The Problem of Evil and our Relationships - A scholarly inquiry by Dr. Gary Knight

Marriage and the problem of evil
Not for nothing was the collection of pope John Paul’s first series of Angelus reflections entitled ‘Original Unity’ - a counterfoil to Original Sin. His corpus of addresses launched a developed theology of the body and later Evangelium Vitae - to commemorate the watershed encyclical of Paul VI: Humanae Vitae, now 50 years old. Going to the opening of scripture, the target of malice was the togetherness of our first human parents: a togetherness that, if left unimpeded, the devil would see producing other human beings able in flesh and bone, spirit and truth, to love God with a love that he, a being ‘of elevated order’, had rejected. The angel ‘of light’ (lucifer is light- bearer) had to attack what would have been a shaming. God, for his wise reasons, didn’t warn Adam or Eve that some created beings were bound and bent to contradict Him. Probably our parents would not have had the guile even to understand anything like a mendacious contradiction of their maker. Although God warned them of death, they really couldn’t have understood that either, any more than a baby in the womb understands birth.
As St. Augustine concluded after long rumination, answers to problems like: why God who is all good would allow powerful beings who turned from Him to tempt much less powerful innocent beings, are not for the human mind to gain, unaided. But the what was an efficient way to exercise our free moral will, for involuntary love would have been too meagre for God. Many doctors have explained this much of free will. Some of our betters have asked why God might even make creatures that He could foresee would become radically evil in turning from Him. If evil is the radical opposition of good as I’ve been saying, the problem remains how a creature created as well as any other could or would find or create and seize a moral vacuum. But where the fallen intellect is not up to it, the innocence of Adam and Eve was in a sense ‘above it’.

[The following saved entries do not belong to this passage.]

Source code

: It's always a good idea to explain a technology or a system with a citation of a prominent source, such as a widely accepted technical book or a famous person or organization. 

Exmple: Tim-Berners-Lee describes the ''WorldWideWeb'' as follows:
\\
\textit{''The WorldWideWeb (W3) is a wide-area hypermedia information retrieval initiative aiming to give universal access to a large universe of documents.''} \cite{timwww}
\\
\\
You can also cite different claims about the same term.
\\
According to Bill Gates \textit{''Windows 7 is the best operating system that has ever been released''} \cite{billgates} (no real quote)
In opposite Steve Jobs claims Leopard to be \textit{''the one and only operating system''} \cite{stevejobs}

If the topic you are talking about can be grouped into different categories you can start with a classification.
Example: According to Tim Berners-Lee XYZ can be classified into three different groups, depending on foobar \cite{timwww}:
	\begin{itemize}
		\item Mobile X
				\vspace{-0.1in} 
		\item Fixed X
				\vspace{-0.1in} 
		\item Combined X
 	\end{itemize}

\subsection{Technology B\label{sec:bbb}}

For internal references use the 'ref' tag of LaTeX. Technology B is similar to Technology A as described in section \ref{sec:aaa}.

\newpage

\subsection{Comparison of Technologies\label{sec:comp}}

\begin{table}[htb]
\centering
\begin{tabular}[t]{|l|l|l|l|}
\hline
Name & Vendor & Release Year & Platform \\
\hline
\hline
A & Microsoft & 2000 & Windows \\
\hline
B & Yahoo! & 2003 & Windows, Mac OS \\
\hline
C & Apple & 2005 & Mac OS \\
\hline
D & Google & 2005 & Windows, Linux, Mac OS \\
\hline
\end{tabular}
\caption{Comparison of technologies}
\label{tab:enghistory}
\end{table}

It puzzles why Eve did not put to the serpent a question: “how is it that you, a creature, know something contrary to what our Maker has said to us, also creatures?”. But it must not have even entered her mind that a creature of the all good God could in any way deceive. If Augustine dressed-up could appear and warn her from the future, like Scrooge she’d say “this is so beyond our ken that we have to dismiss it as indigestion”.
We cannot fail to see that in satan’s cross-hairs was human progeny, man fulfilling God’s mandate to fruitfully multiply. The dreaded multiplying he halved right away, provoking Cain to kill Abel in jealous rage. Then he’d whip tribes into such debauchery that only the family of Noah could survive the purging (starting maybe in Turkey’s Valley of the Eight). Through the ages this insatiable enemy would not be satisfied to snare any number of souls in his netherworld: he had to repeatedly foment mass genocides. The fact that God visited death on Adam without eradicating his progeny was a sign - resented by satan - that through marriage the human race should endure until the woman’s anointed seed would crush the serpent’s head. We may picture an insidious viper, but Apocalypse sees this whom God rebuked as a dragon able to pull a third of the luminaries (even other angels) from the firmament. It was no little asp with darting tongue.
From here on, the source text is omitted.